Title: Parabola and Linear Equation Questions
Post by: nerdmmb on April 11, 2014, 01:45:52 pm: I'm a bit confused with finding the value of a pro-numeral in a linear equation that is tangent to a parabola! Would appreciate your help!

First question:
Find the value of c such that y=x+c is a tangent to the parabola y=x²-x-12. (Hint: Consider the discriminant of the resulting quadratic)

Second question:
Find the values of m for which the straight line y=mx+6 is tangent to the parabola y=-2x²-6x+2. (Hint: Use the discriminant of the resulting quadratic)

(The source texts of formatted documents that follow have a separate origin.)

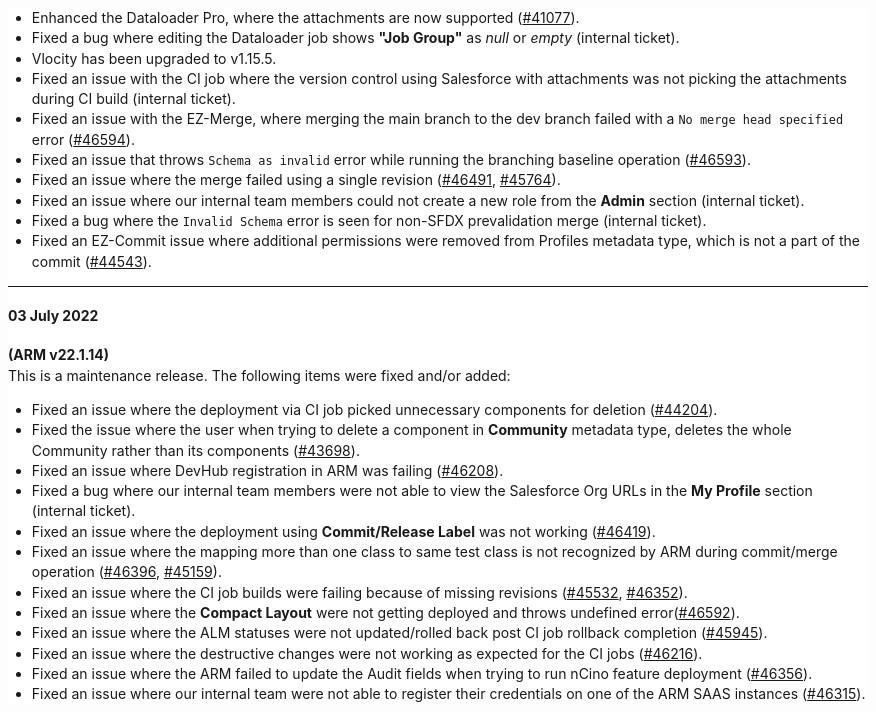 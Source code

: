 * Enhanced the Dataloader Pro, where the attachments are now supported ([#41077](https://support.autorabit.com/support/autorabit/ShowHomePage.do#Cases/dv/241415000069299001)).
* Fixed a bug where editing the Dataloader job shows **"Job Group"** as _null_ or _empty_ (internal ticket).
* Vlocity has been upgraded to v1.15.5.
* Fixed an issue with the CI job where the version control using Salesforce with attachments was not picking the attachments during CI build (internal ticket).
* Fixed an issue with the EZ-Merge, where merging the main branch to the dev branch failed with a `No merge head specified` error ([#46594](https://support.autorabit.com/support/autorabit/ShowHomePage.do#Cases/dv/241415000078825001)).
* Fixed an issue that throws `Schema as invalid` error while running the branching baseline operation ([#46593](https://support.autorabit.com/support/autorabit/ShowHomePage.do#Cases/dv/241415000078805109)).
* Fixed an issue where the merge failed using a single revision ([#46491](https://support.autorabit.com/support/autorabit/ShowHomePage.do#Cases/dv/241415000078644005), [#45764](https://support.autorabit.com/support/autorabit/ShowHomePage.do#Cases/dv/241415000077211038)).
* Fixed an issue where our internal team members could not create a new role from the **Admin** section (internal ticket).
* Fixed a bug where the `Invalid Schema` error is seen for non-SFDX prevalidation merge (internal ticket).
* Fixed an EZ-Commit issue where additional permissions were removed from Profiles metadata type, which is not a part of the commit ([#44543](https://support.autorabit.com/support/autorabit/ShowHomePage.do#Cases/dv/241415000075040441)).

***

#### 03 July 2022 <a href="#03-july-2022" id="03-july-2022"></a>

**(ARM v22.1.14)**\
This is a maintenance release. The following items were fixed and/or added:

* Fixed an issue where the deployment via CI job picked unnecessary components for deletion ([#44204](https://support.autorabit.com/support/autorabit/ShowHomePage.do#Cases/dv/241415000074533873)).
* Fixed the issue where the user when trying to delete a component in **Community** metadata type, deletes the whole Community rather than its components ([#43698](https://support.autorabit.com/support/autorabit/ShowHomePage.do#Cases/dv/241415000073869007)).
* Fixed an issue where DevHub registration in ARM was failing ([#46208](https://support.autorabit.com/support/autorabit/ShowHomePage.do#Cases/dv/241415000078056108)).
* Fixed a bug where our internal team members were not able to view the Salesforce Org URLs in the **My Profile** section (internal ticket).
* Fixed an issue where the deployment using **Commit/Release Label** was not working ([#46419](https://support.autorabit.com/support/autorabit/ShowHomePage.do#Cases/dv/241415000078496053)).
* Fixed an issue where the mapping more than one class to same test class is not recognized by ARM during commit/merge operation ([#46396](https://support.autorabit.com/support/autorabit/ShowHomePage.do#Cases/dv/241415000078430859), [#45159](https://support.autorabit.com/support/autorabit/ShowHomePage.do#Cases/dv/241415000076223139)).
* Fixed an issue where the CI job builds were failing because of missing revisions ([#45532](https://support.autorabit.com/support/autorabit/ShowHomePage.do#Cases/dv/241415000076855001), [#46352](https://support.autorabit.com/support/autorabit/ShowHomePage.do#Cases/dv/241415000078378003)).
* Fixed an issue where the **Compact Layout** were not getting deployed and throws undefined error([#46592](https://support.autorabit.com/support/autorabit/ShowHomePage.do#Cases/dv/241415000078798022)).
* Fixed an issue where the ALM statuses were not updated/rolled back post CI job rollback completion ([#45945](https://support.autorabit.com/support/autorabit/ShowHomePage.do#Cases/dv/241415000077581145)).
* Fixed an issue where the destructive changes were not working as expected for the CI jobs ([#46216](https://support.autorabit.com/support/autorabit/ShowHomePage.do#Cases/dv/241415000078049311)).
* Fixed an issue where the ARM failed to update the Audit fields when trying to run nCino feature deployment ([#46356](https://support.autorabit.com/support/autorabit/ShowHomePage.do#Cases/dv/241415000078401001)).
* Fixed an issue where our internal team were not able to register their credentials on one of the ARM SAAS instances ([#46315](https://support.autorabit.com/support/autorabit/ShowHomePage.do#Cases/dv/241415000078239277)).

I also don't understand why the question has hinted us to use the discriminant.
Title: Re: Parabola and Linear Equation Questions
Post by: IndefatigableLover on April 11, 2014, 02:14:07 pm: Quote from: nerdmmb on April 11, 2014, 01:45:52 pm
I'm a bit confused in finding the value of a pro-numeral in a linear equation that is tangent to a parabola! Would appreciate your help!

First question:
Find the value of c such that y=x+c is a tangent to the parabola y=x²-x-12. (Hint: Consider the discriminant of the resulting quadratic)

Second question:
Find the values of m for which the straight line y=mx+6 is tangent to the parabola y=-2x²-6x+2. (Hint: Use the discriminant of the resulting quadratic)

I also don't understand why the question has hinted us to use the discriminant.
If you that it is a tangent then it will only touch it once. In this case you will have only one solution and when using the discriminant, this will equal zero.

So going with the first question, if we know that y = x+c is a tangent of the quadratic then we can equate so it's:

$x^2-x+12 = x+c$ (Drag everything to one side)

$x^2-2x-(12+c)=0$ (We can put 12+c together since they go together anyway).

Now normally we could try and quadratic solve but that's not really going to help us in this case because we have this unknown pronumeral. What we can do is use the discriminant as we only worry about the coefficients of 'x' or whatever and we can then just transpose for 'c' since it'll be the only pronumeral left after we use it.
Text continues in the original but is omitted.